In addition, when the number of the focal length lenses is greater than or equal to 3, the step S4 may include:
acquiring three-dimensional positioning information and category label semantic information of all targets in a common visual area in a first reference image by adopting a binocular different focal length stereoscopic vision reconstruction method;
acquiring angle positioning information of each target in a non-common visual area I in a reference image I in a perspective grid division mode;
acquiring three-dimensional positioning information and category label semantic information of all targets in a common visual area II in a reference image II by adopting a binocular different-focal-length stereoscopic vision reconstruction method;
acquiring angle positioning information of each target in a non-common visual area II in a reference image II in a perspective grid division mode;
and converting the three-dimensional positioning information and the category label semantic information of all the targets in the common visual area of the first reference image and the second reference image and the angle positioning information of all the targets in the non-common visual area to a preset global coordinate system through a series of coordinate transformation.

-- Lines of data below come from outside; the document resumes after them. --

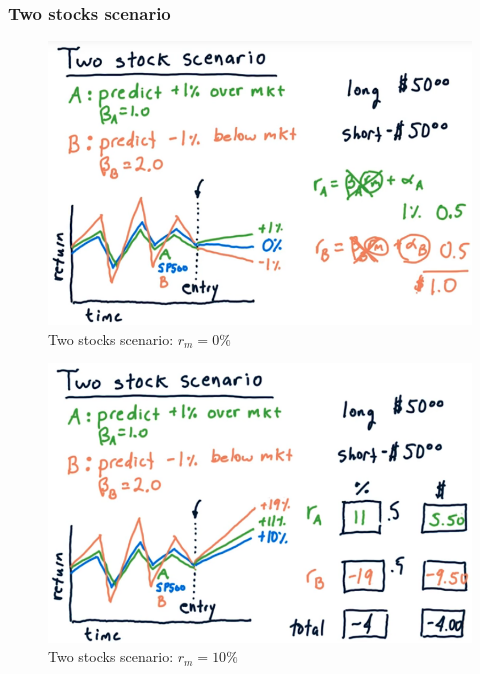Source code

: \documentclass[12pt]{article}
\begin{document}
\subsubsection{Two stocks scenario}

\begin{figure}[!ht]
\centering
\includegraphics[scale=0.4]{fig/fig41}
\caption{Two stocks scenario: $r_m=0\%$}
\end{figure}

\begin{figure}[!ht]
\centering
\includegraphics[scale=0.4]{fig/fig42}
\caption{Two stocks scenario: $r_m=10\%$}
\end{figure}
\end{document}
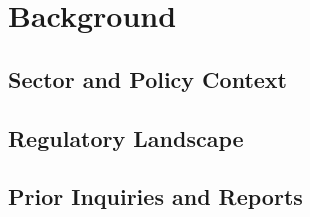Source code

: \chapter{Background}
\label{ch:background}


\section{Sector and Policy Context}
\label{sec:background:context}

\lipsum[1-2]

\section{Regulatory Landscape}
\label{sec:background:regulation}

\lipsum[3]

\section{Prior Inquiries and Reports}
\label{sec:background:prior}

\lipsum[4]
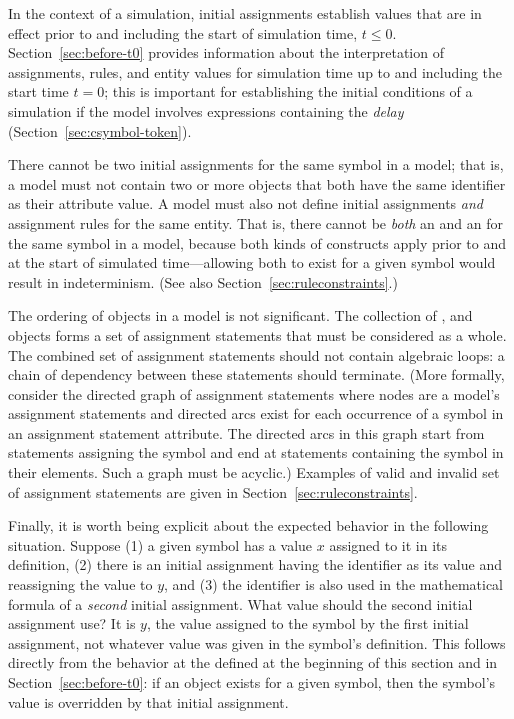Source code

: In the context of a simulation, initial assignments establish
values that are in effect prior to and including the start of
simulation time, \ie $t \leq 0$.  Section~\ref{sec:before-t0}
provides information about the interpretation of assignments,
rules, and entity values for simulation time up to and including
the start time $t = 0$; this is important for establishing the
initial conditions of a simulation if the model involves
expressions containing the \emph{delay} 
(Section~\ref{sec:csymbol-token}).

There cannot be two initial assignments for the same symbol in a
model; that is, a model must not contain two or more
\InitialAssignment objects that both have the same identifier as
their  attribute value.  A model must also not define
initial assignments \emph{and} assignment rules for the same
entity.  That is, there cannot be \emph{both} an
\InitialAssignment and an \AssignmentRule for the same symbol in a
model, because both kinds of constructs apply prior to and at the
start of simulated time---allowing both to exist for a given
symbol would result in indeterminism.  (See also
Section~\ref{sec:ruleconstraints}.)

The ordering of \InitialAssignment objects in a model is not
significant.  The collection of \InitialAssignment,
\AssignmentRule and \KineticLaw objects forms a set of assignment
statements that must be considered as a whole.  The combined set
of assignment statements should not contain algebraic loops: a
chain of dependency between these statements should terminate.
(More formally, consider the directed graph of assignment
statements where nodes are a model's assignment statements and
directed arcs exist for each occurrence of a symbol in an
assignment statement  attribute.  The directed arcs in
this graph start from statements assigning the symbol and end at
statements containing the symbol in their  elements.
Such a graph must be acyclic.) Examples of valid and invalid set
of assignment statements are given in
Section~\ref{sec:ruleconstraints}.

Finally, it is worth being explicit about the expected behavior in
the following situation.  Suppose (1) a given symbol has a value
$x$ assigned to it in its definition, (2) there is an initial
assignment having the identifier as its  value and
reassigning the value to $y$, and (3) the identifier is
also used in the mathematical formula of a \emph{second} initial
assignment.  What value should the second initial assignment use?
It is $y$, the value assigned to the symbol by the first initial
assignment, not whatever value was given in the symbol's
definition.  This follows directly from the behavior at the
defined at the beginning of this section and in
Section~\ref{sec:before-t0}: if an \InitialAssignment object
exists for a given symbol, then the symbol's value is overridden
by that initial assignment.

The global coordinate system is a coordinate system where all targets in the constructed semantic map are located, and is different from imaginary coordinate systems such as an image coordinate system, a camera coordinate system and the like, the global coordinate system is a real existing place and can be established in a fixed place, and the global coordinate system is obtained through GPS-RTK measurement.
In addition, when step S5 is executed, all the acquired three-dimensional positioning information and category label semantic information, all the angle positioning information, and the three-dimensional point cloud data of the laser radar in the multi-view imaging device are fused to construct a three-dimensional semantic map for the smart vehicle.
Of course, if the method in fig. 1 does not execute step S5, the reference image two may be used as a reference image, and the three-dimensional positioning information and the category label semantic information of all the objects in the common view region one are three-dimensionally reconstructed and positioned in the common view region two, so as to obtain the three-dimensional positioning information and the category label semantic information of all the objects in the common view region in the reference image; and acquiring the angle positioning information of the target in each non-common visual area in a perspective grid division mode.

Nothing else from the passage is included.